Aluvión de mariposas amarillas. Decirle adiós a García Márquez
Enviado por Prensa el Jue, 17/04/2014 - 23:10.
Por Melissa Rep*
El servicio meteorológico mexicano, a cargo del señor Raimundo Tepes González, hombre pequeño, robusto y de afición casi preocupante a la colección de macetas vacías, acababa de detectar un fenómeno extrañísimo en sus máquinas de leer el clima: una enorme mancha amarilla se acerca, al parecer, desde este, oeste y sur, a la ciudad de México. Raimundo no se lo preguntó dos veces, porque enseguida lo supo: son las mariposas amarillas que llegan, que van viniendo, que están en camino.
Vienen al entierro del Grande, del Maestro.
Raimundo se lo dictó a las informaciones nacionales: alerta por posibles homenajes espontáneos.
Apenas unos minutos antes él mismo se había enterado de la partida de Gabo. La radio fue la que se lo dijo. No fue un momento muy especial. El Nobel colombiano Gabriel García Márquez murió a la edad de 87 años. Entrevistaron a otros escritores, todos muy conmovidos. Los periodistas reflexionaron sobre su obra, su prosa. Raimundo lo conocía bien, y por eso también estaba apenado. Gabo le había dado luz y voz a gente como él, o como Aureliano, o como Fermina, o Tránsito, o Santiago. Todos hombres y mujeres demasiado reales para existir en serio, todas historias demasiado mágicas para ser ficción. Cuarenta millones de libros en treinta y seis idiomas, decían. Raimundo sonrió: sabia de la historia de una traductora francesa, muy afamada por sus vestimentas chillonas y sus vastos conocimientos del idioma español, que renunció a su trabajo y a su amante y se volvió pintora amateur en los campos elíseos de París cuando le pidieron traducir un García Márquez. Imposible, le dijo a los editores: este hombre escribe en colores que no conozco. Porque Gabo era, ante todo, una lengua: la lengua de Latinoamérica.

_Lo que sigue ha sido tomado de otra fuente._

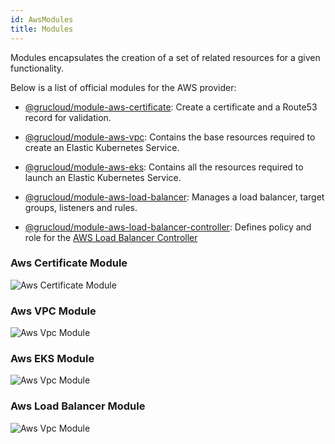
 ```yaml
---
id: AwsModules
title: Modules
---
```


Modules encapsulates the creation of a set of related resources for a given functionality.

Below is a list of official modules for the AWS provider:

- [@grucloud/module-aws-certificate](https://www.npmjs.com/package/@grucloud/module-aws-certificate): Create a certificate and a Route53 record for validation.
- [@grucloud/module-aws-vpc](https://www.npmjs.com/package/@grucloud/module-aws-vpc): Contains the base resources required to create an Elastic Kubernetes Service.
- [@grucloud/module-aws-eks](https://www.npmjs.com/package/@grucloud/module-aws-eks): Contains all the resources required to launch an Elastic Kubernetes Service.
- [@grucloud/module-aws-load-balancer](https://www.npmjs.com/package/@grucloud/module-aws-load-balancer): Manages a load balancer, target groups, listeners and rules.

- [@grucloud/module-aws-load-balancer-controller](https://www.npmjs.com/package/@grucloud/module-aws-load-balancer-controller): Defines policy and role for the [AWS Load Balancer Controller](https://docs.aws.amazon.com/eks/latest/userguide/aws-load-balancer-controller.html)

### Aws Certificate Module

![Aws Certificate Module](https://raw.githubusercontent.com/grucloud/grucloud/main/packages/modules/certificate/example/diagram-target.svg)

### Aws VPC Module

![Aws Vpc Module](https://raw.githubusercontent.com/grucloud/grucloud/main/packages/modules/vpc/example/diagram-target.svg)

### Aws EKS Module

![Aws Vpc Module](https://raw.githubusercontent.com/grucloud/grucloud/main/packages/modules/eks/example/diagram-target.svg)

### Aws Load Balancer Module

![Aws Vpc Module](https://raw.githubusercontent.com/grucloud/grucloud/main/packages/modules/load-balancer/example/diagram-target.svg)
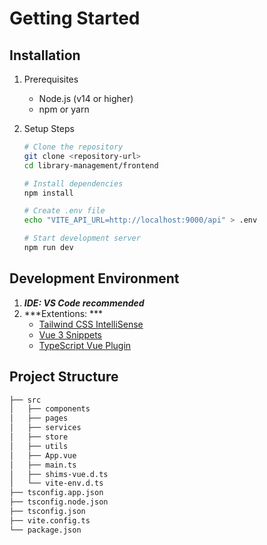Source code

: # Getting Started

## Installation
1. Prerequisites
   - Node.js (v14 or higher)
   - npm or yarn

2. Setup Steps
   ```bash
   # Clone the repository
   git clone <repository-url>
   cd library-management/frontend

   # Install dependencies
   npm install

   # Create .env file
   echo "VITE_API_URL=http://localhost:9000/api" > .env

   # Start development server
   npm run dev
   ```
## Development Environment
1. ***IDE: VS Code recommended***
2. ***Extentions: ***
   - [Tailwind CSS IntelliSense](https://marketplace.visualstudio.com/items?itemName=bradlc.vscode-tailwindcss)
   - [Vue 3 Snippets](https://marketplace.visualstudio.com/items?itemName=hkostman.vue-3-snippets)
   - [TypeScript Vue Plugin](https://marketplace.visualstudio.com/items?itemName=Vue.vscode-typescript-vue-plugin)

## Project Structure
```bash
├── src
│   ├── components
│   ├── pages
│   ├── services
│   ├── store
│   ├── utils
│   ├── App.vue
│   ├── main.ts
│   ├── shims-vue.d.ts
│   └── vite-env.d.ts
├── tsconfig.app.json
├── tsconfig.node.json
├── tsconfig.json
├── vite.config.ts
└── package.json
```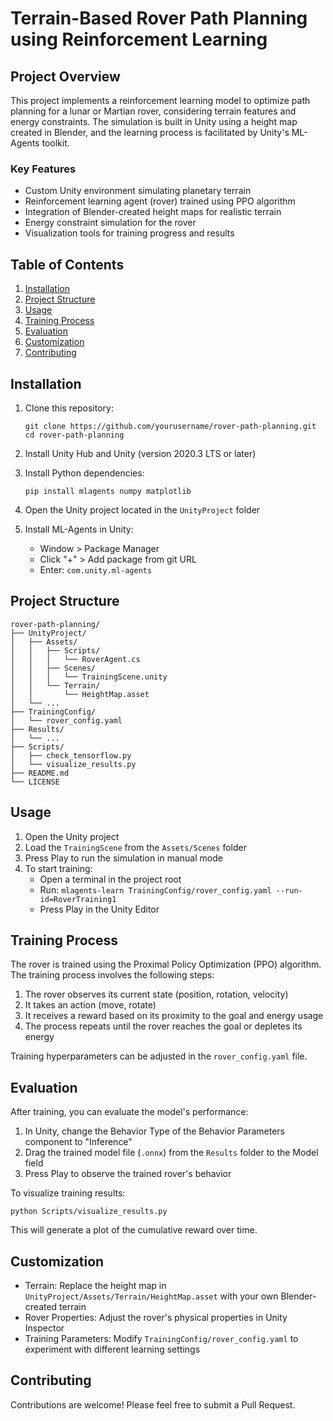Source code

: # Terrain-Based Rover Path Planning using Reinforcement Learning

## Project Overview

This project implements a reinforcement learning model to optimize path planning for a lunar or Martian rover, considering terrain features and energy constraints. The simulation is built in Unity using a height map created in Blender, and the learning process is facilitated by Unity's ML-Agents toolkit.

### Key Features

- Custom Unity environment simulating planetary terrain
- Reinforcement learning agent (rover) trained using PPO algorithm
- Integration of Blender-created height maps for realistic terrain
- Energy constraint simulation for the rover
- Visualization tools for training progress and results

## Table of Contents

1. [Installation](#installation)
2. [Project Structure](#project-structure)
3. [Usage](#usage)
4. [Training Process](#training-process)
5. [Evaluation](#evaluation)
6. [Customization](#customization)
7. [Contributing](#contributing)


## Installation

1. Clone this repository:
   ```
   git clone https://github.com/yourusername/rover-path-planning.git
   cd rover-path-planning
   ```

2. Install Unity Hub and Unity (version 2020.3 LTS or later)

3. Install Python dependencies:
   ```
   pip install mlagents numpy matplotlib
   ```

4. Open the Unity project located in the `UnityProject` folder

5. Install ML-Agents in Unity:
   - Window > Package Manager
   - Click "+" > Add package from git URL
   - Enter: `com.unity.ml-agents`

## Project Structure

```
rover-path-planning/
├── UnityProject/
│   ├── Assets/
│   │   ├── Scripts/
│   │   │   └── RoverAgent.cs
│   │   ├── Scenes/
│   │   │   └── TrainingScene.unity
│   │   └── Terrain/
│   │       └── HeightMap.asset
│   └── ...
├── TrainingConfig/
│   └── rover_config.yaml
├── Results/
│   └── ...
├── Scripts/
│   ├── check_tensorflow.py
│   └── visualize_results.py
├── README.md
└── LICENSE
```

## Usage

1. Open the Unity project
2. Load the `TrainingScene` from the `Assets/Scenes` folder
3. Press Play to run the simulation in manual mode
4. To start training:
   - Open a terminal in the project root
   - Run: `mlagents-learn TrainingConfig/rover_config.yaml --run-id=RoverTraining1`
   - Press Play in the Unity Editor

## Training Process

The rover is trained using the Proximal Policy Optimization (PPO) algorithm. The training process involves the following steps:

1. The rover observes its current state (position, rotation, velocity)
2. It takes an action (move, rotate)
3. It receives a reward based on its proximity to the goal and energy usage
4. The process repeats until the rover reaches the goal or depletes its energy

Training hyperparameters can be adjusted in the `rover_config.yaml` file.

## Evaluation

After training, you can evaluate the model's performance:

1. In Unity, change the Behavior Type of the Behavior Parameters component to "Inference"
2. Drag the trained model file (`.onnx`) from the `Results` folder to the Model field
3. Press Play to observe the trained rover's behavior

To visualize training results:

```
python Scripts/visualize_results.py
```

This will generate a plot of the cumulative reward over time.

## Customization

- Terrain: Replace the height map in `UnityProject/Assets/Terrain/HeightMap.asset` with your own Blender-created terrain
- Rover Properties: Adjust the rover's physical properties in Unity Inspector
- Training Parameters: Modify `TrainingConfig/rover_config.yaml` to experiment with different learning settings

## Contributing

Contributions are welcome! Please feel free to submit a Pull Request.

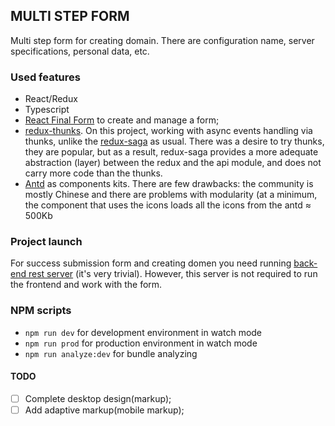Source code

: ## MULTI STEP FORM 

Multi step form for creating domain. There are configuration name, server specifications, personal data, etc.

### Used features

- React/Redux
- Typescript
- [React Final Form](https://github.com/final-form/react-final-form) to create and manage a form;
- [redux-thunks](https://github.com/reduxjs/redux-thunk). On this project, working with async events handling via thunks, unlike the [redux-saga](https://github.com/redux-saga/redux-saga) as usual. There was a desire to try thunks, they are popular, but as a result,   redux-saga provides a more adequate abstraction (layer) between the redux and the api module, and does not carry more code than the thunks.
- [Antd](https://github.com/ant-design/ant-design/) as components kits. There are few drawbacks: the community is mostly Chinese and there are problems with modularity (at a minimum, the component that uses the icons loads all the icons from the antd ≈ 500Kb

### Project launch
For success submission form and creating domen you need running [back-end rest server](https://github.com/Burize/multi-step-form-backend) (it's     very trivial). However, this server is not required to run the frontend and work with the form.

### NPM scripts

- ```npm run dev``` for development environment in watch mode
- ```npm run prod``` for production environment in watch mode
- ```npm run analyze:dev``` for bundle analyzing

#### TODO
- [ ] Complete desktop design(markup);
- [ ] Add adaptive markup(mobile markup);
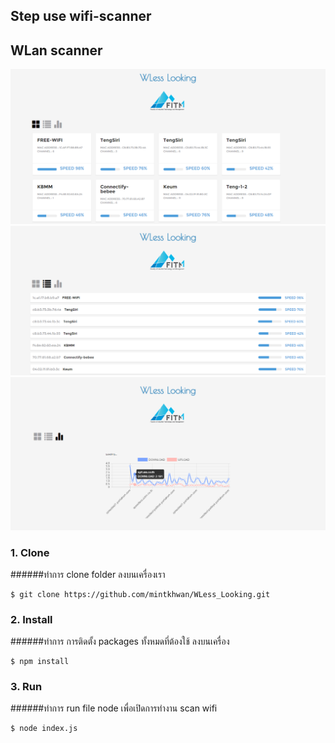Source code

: ## Step use wifi-scanner
## WLan scanner
![](1.png)
![](2.png)
![](3.png)
### 1. Clone
######ทำการ clone folder ลงบนเครื่องเรา
```
$ git clone https://github.com/mintkhwan/WLess_Looking.git
```
### 2. Install
######ทำการ การติดตั้ง packages ทั้งหมดที่ต้องใช้ ลงบนเครื่อง
```
$ npm install
```
### 3. Run
######ทำการ run file node เพื่อเปิดการทำงาน scan wifi
```
$ node index.js
```
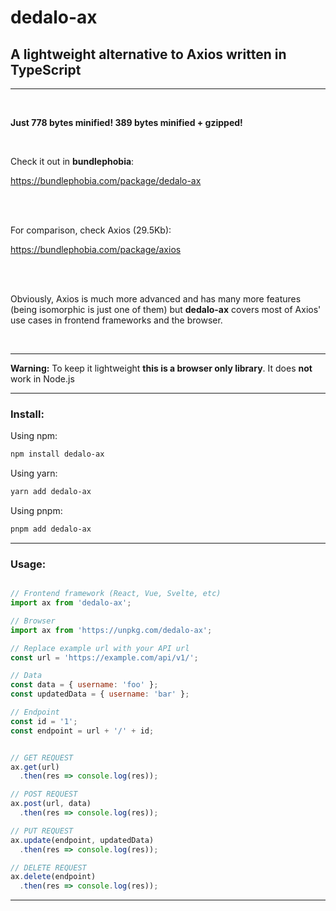 # dedalo-ax

## A lightweight alternative to Axios written in TypeScript

<hr>
<br>

**Just 778 bytes minified! 389 bytes minified + gzipped!**

<br>

Check it out in **bundlephobia**:

<a href="https://bundlephobia.com/package/dedalo-ax" target="_blank">
  https://bundlephobia.com/package/dedalo-ax
</a>

<br><br>

For comparison, check Axios (29.5Kb):

<a href="https://bundlephobia.com/package/axios" target="_blank">
  https://bundlephobia.com/package/axios
</a>

<br><br>

Obviously, Axios is much more advanced and has many more features (being isomorphic is just one of them) but **dedalo-ax** covers most of Axios' use cases in frontend frameworks and the browser.

<br>
<hr>

**Warning:** To keep it lightweight **this is a browser only library**. It does **not** work in Node.js

<hr>

### Install:

Using npm:

```sh
npm install dedalo-ax
```
Using yarn:

```sh
yarn add dedalo-ax
```
Using pnpm:

```sh
pnpm add dedalo-ax
```

<hr>

### Usage:

```js

// Frontend framework (React, Vue, Svelte, etc)
import ax from 'dedalo-ax';

// Browser
import ax from 'https://unpkg.com/dedalo-ax';

// Replace example url with your API url
const url = 'https://example.com/api/v1/';

// Data
const data = { username: 'foo' };
const updatedData = { username: 'bar' };

// Endpoint
const id = '1';
const endpoint = url + '/' + id;


// GET REQUEST
ax.get(url)
  .then(res => console.log(res));

// POST REQUEST
ax.post(url, data)
  .then(res => console.log(res));

// PUT REQUEST
ax.update(endpoint, updatedData)
  .then(res => console.log(res));

// DELETE REQUEST
ax.delete(endpoint)
  .then(res => console.log(res));
```
<hr>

Raimundo pensó que se es así de popular cuando se escribe con la experiencia del corazón, y el corazón de Gabo estaba lleno de aventuras. Estaba tan pero tan lleno, pensó Raimundo con ternura, que estoy seguro que ahorita mismo está describiéndose a sí mismo su propio entierro: Y decretaron siete días de duelo, y dos meses sin plátano frito, porque además escaseaba la fruta y en los campos había plagas incestuosas, y llevaron su cuerpo en un cajón de madera labrada por las calles de Aracataca, su pueblo natal, hasta depositarlo bajo un altar de ladrillos rojizos, con un lugar para la futura placa, otro para el futuro busto y un balde lo suficientemente ancho para que tuviese a mano cuando fuese a buscar el hielo.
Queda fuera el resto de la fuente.